1.入門して「三ヵ月未満」並びに、第六級以上の取得資格を持たない無級者を「初心者」と呼びます。
 つまり何年道場に在籍しても、第六級以上の取得資格を持たなければ、古参であっても初心者として扱われます

2.初心者は基本技術養成の為に、基本動作並びに基本手解きを繰り返し反復し、その範囲内だけの儀法を履修します。

3..初心者は儀法未熟状態として判断されるので、六級以上がマスターする「基本柔術の課程」に進級する事が出来ません。初級の基本技を徹底的に学ぶ必要があります。

4.また初心者は「坐法」を中心とした基本手解きの範囲の「大東流一箇条」の履修範囲を出てはなりません。

5.以上を経験して三ヵ月を経ると、第六級審査を受検する事が出来ますが、不合格の場合は再び一ヵ月後、再検定を受けなければなりません。

●尚道館で定める有級者の定義

1.入門後三ヵ月を経て、最下位の階級である第六級から第壱級の段階にある者を「有級者」と呼びます。
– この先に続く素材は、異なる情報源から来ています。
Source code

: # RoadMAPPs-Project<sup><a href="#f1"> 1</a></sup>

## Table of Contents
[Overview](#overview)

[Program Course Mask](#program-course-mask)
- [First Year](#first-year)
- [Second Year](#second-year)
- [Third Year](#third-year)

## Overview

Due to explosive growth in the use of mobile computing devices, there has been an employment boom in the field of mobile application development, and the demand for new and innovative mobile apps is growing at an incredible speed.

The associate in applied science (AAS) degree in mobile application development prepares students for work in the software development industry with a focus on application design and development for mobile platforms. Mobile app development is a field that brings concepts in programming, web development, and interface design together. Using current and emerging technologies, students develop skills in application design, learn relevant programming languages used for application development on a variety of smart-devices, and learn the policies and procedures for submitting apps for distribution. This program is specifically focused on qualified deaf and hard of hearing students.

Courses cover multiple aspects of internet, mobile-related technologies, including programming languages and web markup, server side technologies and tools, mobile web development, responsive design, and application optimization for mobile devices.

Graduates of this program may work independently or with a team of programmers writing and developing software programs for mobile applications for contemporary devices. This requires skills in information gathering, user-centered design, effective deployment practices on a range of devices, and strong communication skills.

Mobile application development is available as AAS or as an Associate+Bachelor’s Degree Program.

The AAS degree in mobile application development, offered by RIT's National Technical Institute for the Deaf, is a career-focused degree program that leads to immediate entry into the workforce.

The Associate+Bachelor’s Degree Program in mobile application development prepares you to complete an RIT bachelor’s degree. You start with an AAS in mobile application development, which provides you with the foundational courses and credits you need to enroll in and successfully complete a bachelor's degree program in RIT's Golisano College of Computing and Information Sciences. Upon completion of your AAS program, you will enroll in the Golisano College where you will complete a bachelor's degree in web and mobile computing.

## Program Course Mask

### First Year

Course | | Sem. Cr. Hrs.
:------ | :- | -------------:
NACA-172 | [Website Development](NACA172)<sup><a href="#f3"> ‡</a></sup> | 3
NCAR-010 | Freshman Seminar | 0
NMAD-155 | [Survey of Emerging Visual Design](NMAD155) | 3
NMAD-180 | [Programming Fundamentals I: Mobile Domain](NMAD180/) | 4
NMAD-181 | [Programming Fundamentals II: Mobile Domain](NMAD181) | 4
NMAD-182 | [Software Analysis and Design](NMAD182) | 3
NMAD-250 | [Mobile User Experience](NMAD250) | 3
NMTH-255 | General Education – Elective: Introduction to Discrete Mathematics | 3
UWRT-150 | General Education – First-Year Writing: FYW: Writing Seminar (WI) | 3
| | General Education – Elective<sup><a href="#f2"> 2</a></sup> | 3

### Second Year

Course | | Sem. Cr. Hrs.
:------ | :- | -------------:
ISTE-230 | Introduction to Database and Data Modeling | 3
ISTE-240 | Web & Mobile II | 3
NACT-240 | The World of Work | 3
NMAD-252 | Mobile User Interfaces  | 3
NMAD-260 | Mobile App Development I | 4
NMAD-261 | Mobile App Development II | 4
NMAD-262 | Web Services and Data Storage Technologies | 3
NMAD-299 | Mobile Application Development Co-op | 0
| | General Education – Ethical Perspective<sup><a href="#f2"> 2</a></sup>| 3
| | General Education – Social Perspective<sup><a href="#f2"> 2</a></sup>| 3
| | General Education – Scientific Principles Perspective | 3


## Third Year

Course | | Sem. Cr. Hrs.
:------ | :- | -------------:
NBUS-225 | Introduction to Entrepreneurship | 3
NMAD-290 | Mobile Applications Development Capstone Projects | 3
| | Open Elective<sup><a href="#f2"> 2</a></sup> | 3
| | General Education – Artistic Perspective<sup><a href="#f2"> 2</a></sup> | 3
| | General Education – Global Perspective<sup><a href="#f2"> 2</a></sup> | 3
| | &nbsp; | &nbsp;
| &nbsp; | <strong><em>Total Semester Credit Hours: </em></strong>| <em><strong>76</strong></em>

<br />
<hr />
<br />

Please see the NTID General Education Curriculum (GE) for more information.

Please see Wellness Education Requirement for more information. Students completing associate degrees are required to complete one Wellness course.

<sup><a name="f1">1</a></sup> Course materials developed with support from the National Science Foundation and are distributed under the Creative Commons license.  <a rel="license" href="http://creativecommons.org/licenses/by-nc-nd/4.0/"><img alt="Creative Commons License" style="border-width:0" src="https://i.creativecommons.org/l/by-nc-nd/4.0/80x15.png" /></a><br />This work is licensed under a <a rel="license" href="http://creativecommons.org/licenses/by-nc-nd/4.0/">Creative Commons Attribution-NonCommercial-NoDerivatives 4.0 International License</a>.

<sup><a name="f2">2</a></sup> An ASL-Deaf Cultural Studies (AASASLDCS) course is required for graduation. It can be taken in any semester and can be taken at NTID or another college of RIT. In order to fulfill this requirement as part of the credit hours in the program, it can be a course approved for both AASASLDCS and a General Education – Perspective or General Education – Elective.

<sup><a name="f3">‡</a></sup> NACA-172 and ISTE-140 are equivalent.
2.第六級に合格し、正式門人をして認められると、次級の第五級儀法、第四級儀法、第参級儀法、第弐級儀法、第壱級儀法へと進級する事が出来ます。

3.各合格者は第壱級儀法をマスターするまでに、基本柔術を習得し、以後初段補または初段への昇段の道が開けます。

 世の中には武道を愛好する人の中で、「自分は白帯でも構わない。白帯でも強ければそれでよい」と考える人がいますが、これは大きな誤りです。
 なぜならば、自分の修行段階を自らで否定し、「自分」という人格と人間性を否定しているからです。「向上する」という事は、当然周囲から尊敬される対象であり、それは誰が見ても尊敬される形が明白になっていなければなりません。その意味で、有級者という黒帯に至るまでの段階がある訳です。

●特別昇級制度

1.入門して白帯のまま一ヶ年を経過し、然も無級者については、総本部道場の厳格な昇級指導を受け、色帯最下位の第四級に進級する事が出来きます。中には昇級しようと思いながらも、何かの都合で昇級のチャンスを失う人がいます。このような人達の為に、再度チャンスを与える制度です。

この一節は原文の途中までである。